:: Data for this task

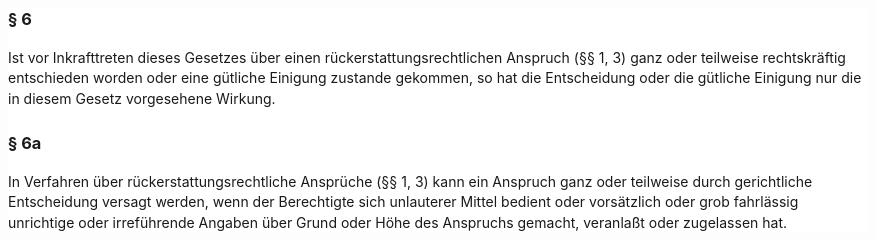 </div>

</div>

</div>

</div>

<span id="BJNR007340957BJNE002100319.html"></span>

### § 6  

<div>

<div class="jnhtml">

<div>

<div class="jurAbsatz">

Ist vor Inkrafttreten dieses Gesetzes über einen
rückerstattungsrechtlichen Anspruch (§§ 1, 3) ganz oder teilweise
rechtskräftig entschieden worden oder eine gütliche Einigung zustande
gekommen, so hat die Entscheidung oder die gütliche Einigung nur die in
diesem Gesetz vorgesehene Wirkung.

</div>

</div>

</div>

</div>

<span id="BJNR007340957BJNE002200319.html"></span>

### § 6a  

<div>

<div class="jnhtml">

<div>

<div class="jurAbsatz">

In Verfahren über rückerstattungsrechtliche Ansprüche (§§ 1, 3) kann ein
Anspruch ganz oder teilweise durch gerichtliche Entscheidung versagt
werden, wenn der Berechtigte sich unlauterer Mittel bedient oder
vorsätzlich oder grob fahrlässig unrichtige oder irreführende Angaben
über Grund oder Höhe des Anspruchs gemacht, veranlaßt oder zugelassen
hat.

</div>

</div>

</div>

</div>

::::

**Description of the task**. Transcribe exactly the lines from the one containing "Anspruch ganz oder" through the end of the records, both included, and nothing else.

**Your solution**.
Anspruch ganz oder teilweise durch gerichtliche Entscheidung versagt
werden, wenn der Berechtigte sich unlauterer Mittel bedient oder
vorsätzlich oder grob fahrlässig unrichtige oder irreführende Angaben
über Grund oder Höhe des Anspruchs gemacht, veranlaßt oder zugelassen
hat.

</div>

</div>

</div>

</div>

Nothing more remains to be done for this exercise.